A small flock and a tremendous effort: neither long distances nor pandemic-related restrictions can keep the Hungarians from coming together for a divine service that is doubly special.
Some of the brothers and sisters have 600 kilometres to travel. The members from the entire country will be coming to Kápolnásnyék, situated between the capital of Budapest and Lake Balaton. This is where the members will be gathering together with Chief Apostle Jean-Luc Schneider. Fittingly, the name of the village includes the Hungarian word for “chapel”, and the coats of arms also pictures a small chapel.
An elderly sister who will be travelling to attend the service was asked whether the trip will not be too much for her. “Oh no,” she said, adding that she had booked her carer to accompany her on the trip. This is what District Elder Michael Wall from Austria, who is responsible for the brothers and sisters in Hungary, told nac.today.
Long distances are nothing new for the dozen or so local ministers. The New Apostolic Church in Hungary has about 430 members, spread across the whole country. That means that officiants regularly do double shifts. A service on Sunday morning, then 100, 200 or 300 kilometres on to the next congregation—and back in the evening. “The motorways are good, but the country roads are not necessarily easy on the back.”

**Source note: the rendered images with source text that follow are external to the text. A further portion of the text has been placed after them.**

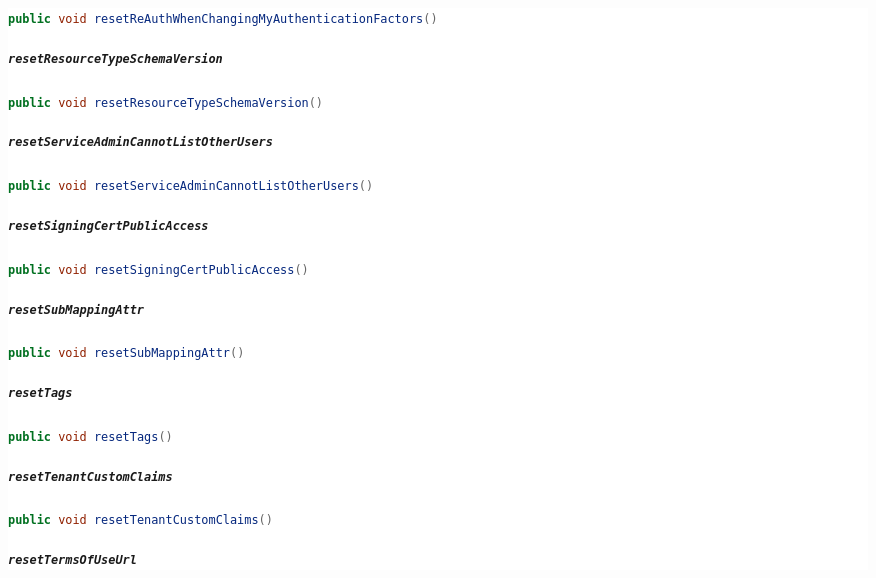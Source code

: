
 ```java
public void resetReAuthWhenChangingMyAuthenticationFactors()
```

##### `resetResourceTypeSchemaVersion` <a name="resetResourceTypeSchemaVersion" id="rhizo-co-terraform-provider-oci.identityDomainsSetting.IdentityDomainsSetting.resetResourceTypeSchemaVersion"></a>

```java
public void resetResourceTypeSchemaVersion()
```

##### `resetServiceAdminCannotListOtherUsers` <a name="resetServiceAdminCannotListOtherUsers" id="rhizo-co-terraform-provider-oci.identityDomainsSetting.IdentityDomainsSetting.resetServiceAdminCannotListOtherUsers"></a>

```java
public void resetServiceAdminCannotListOtherUsers()
```

##### `resetSigningCertPublicAccess` <a name="resetSigningCertPublicAccess" id="rhizo-co-terraform-provider-oci.identityDomainsSetting.IdentityDomainsSetting.resetSigningCertPublicAccess"></a>

```java
public void resetSigningCertPublicAccess()
```

##### `resetSubMappingAttr` <a name="resetSubMappingAttr" id="rhizo-co-terraform-provider-oci.identityDomainsSetting.IdentityDomainsSetting.resetSubMappingAttr"></a>

```java
public void resetSubMappingAttr()
```

##### `resetTags` <a name="resetTags" id="rhizo-co-terraform-provider-oci.identityDomainsSetting.IdentityDomainsSetting.resetTags"></a>

```java
public void resetTags()
```

##### `resetTenantCustomClaims` <a name="resetTenantCustomClaims" id="rhizo-co-terraform-provider-oci.identityDomainsSetting.IdentityDomainsSetting.resetTenantCustomClaims"></a>

```java
public void resetTenantCustomClaims()
```

##### `resetTermsOfUseUrl` <a name="resetTermsOfUseUrl" id="rhizo-co-terraform-provider-oci.identityDomainsSetting.IdentityDomainsSetting.resetTermsOfUseUrl"></a>
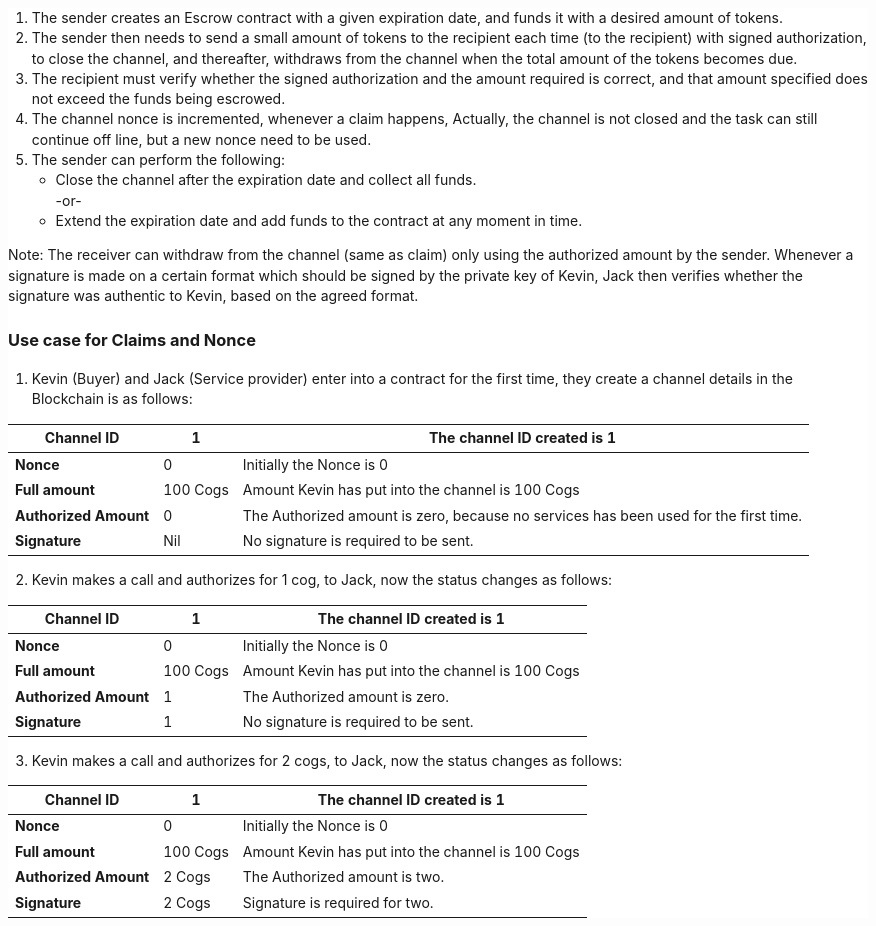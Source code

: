 1.	The sender creates an Escrow contract with a given expiration date, and funds it with a desired amount of tokens.
2.	The sender then needs to send a small amount of tokens to the recipient each time (to the recipient) with signed authorization, to close the channel, and thereafter, withdraws from the channel when the total amount of the tokens becomes due.
3.	The recipient must verify whether the signed authorization and the amount required is correct, and that amount specified does not exceed the funds being escrowed.
4.	The channel nonce is incremented, whenever a claim happens,
Actually, the channel is not closed and the task can still continue off line, but a new nonce need to be used.
5.	The sender can perform the following:
      - Close the channel after the expiration date and collect all funds.
      <br>-or-
      - Extend the expiration date and add funds to the contract at any moment in time.

Note: The receiver can withdraw from the channel (same as claim) only using the authorized amount by the sender.  Whenever a signature is made on a certain format which should be signed by the private key of Kevin, Jack then verifies whether the signature was authentic to Kevin, based on the agreed format. 

### Use case for Claims and Nonce

1.	Kevin (Buyer) and Jack (Service provider) enter into a contract for the first time, they create a channel details in the Blockchain is as follows: 

|**Channel ID**       | 1       |The channel ID created is 1|
|---------------------|-------- |----------------------------------|
|**Nonce**            | 0       |Initially the Nonce is 0|
|**Full amount**      | 100 Cogs|Amount Kevin has put into the channel is 100 Cogs|
|**Authorized Amount**|	0       |The Authorized amount is zero, because no services has been used for the first time.|
|**Signature**        |	Nil     |No signature is required to be sent.|


2.	Kevin makes a call and authorizes for 1 cog, to Jack, now the status changes as follows:

|**Channel ID**       | 1       |The channel ID created is 1|
|-------------------- |-------- |----------------------------------|
|**Nonce**            | 0       |Initially the Nonce is 0|
|**Full amount**      | 100 Cogs|Amount Kevin has put into the channel is 100 Cogs|
|**Authorized Amount**|	1       |The Authorized amount is zero.|
|**Signature**        |	1       |No signature is required to be sent.|

3.	Kevin makes a call and authorizes for 2 cogs, to Jack, now the status changes as follows:

|**Channel ID**       | 1       |The channel ID created is 1|
|---------------------|---------|----------------------------------|
|**Nonce**            | 0       |Initially the Nonce is 0|
|**Full amount**      | 100 Cogs|Amount Kevin has put into the channel is 100 Cogs|
|**Authorized Amount**|	2 Cogs  |The Authorized amount is two.|
|**Signature**        |	2 Cogs  |Signature is required for two.|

Divine services in the time of Covid
District Elder Wall had the hall in Kápolnásnyék rented early on already. And he is very glad about that. Because in times such as these you never know how much space you will actually need to keep your distance and comply with Covid restrictions. The virus has hit Hungary hard. Based on its population, the country on the whole has the world’s second highest rate of Covid deaths worldwide.
From scratch and without any special equipment or previous experience with streaming live services, a small team set up online broadcasts. The District Elder is especially grateful to a young brother, Fábián Rab, who has been accompanying his father, District Evangelist Mihály Rab, throughout the country since the beginning of the pandemic to stream divine services so that the brothers and sisters can follow them at home on the internet.
This is how it happened that even in faraway North America a native Hungarian got the chance to watch a divine service in Hungarian for a change: the retired District Apostle Leslie Latorcai from Canada.
A beginning and a new start
For a few months now, the Austrian District Elder Wall has been able to travel to Hungary again. The choirs are also allowed to sing again. Despite long distances and Covid restrictions the choir members were able to practise together. “Only two choir practices for a Chief Apostle service are actually madness,” the District Elder smiles and adds, “But we are so happy that this is possible at all.”
This will be the second time that Chief Apostle Schneider visits Hungary. His first visit was in June 2015 and took him to Budapest. Chief Apostle Fehr, the first Chief Apostle ever to visit Hungary, was there in August 1990.
The history of the New Apostolic Church in Hungary goes back to 1872 when Apostle Peter W. L. Stechmann travelled to Budapest. His two years of work initially showed no lasting effect.
A number of firsts
The first congregation came about shortly before World War Two. In 1935, a Hungarian family had returned home, who had become acquainted with the New Apostolic Church in Berlin, Germany. Deacon Josef Gutweniger was the minister from Austria who travelled to Budapest to look after the small flock there.
In 1937 Apostle Rudolf Schneider sealed three Hungarians, among them a certain András László from Budapest. He was ordained a Deacon in 1938 and from then on conducted most divine services in the country. The membership grew and so did the number of congregations. In 1985 the New Apostolic Church bought its first own church building in Budapest.
The closest Hungary came to a Chief Apostle service before the actual first visit of a Chief Apostle was in 1990, namely the transmission of the Pentecost service from Vienna, Austria. Three congregations were able to receive the broadcast of the service from Austria—as many as in Austria and Yugoslavia together.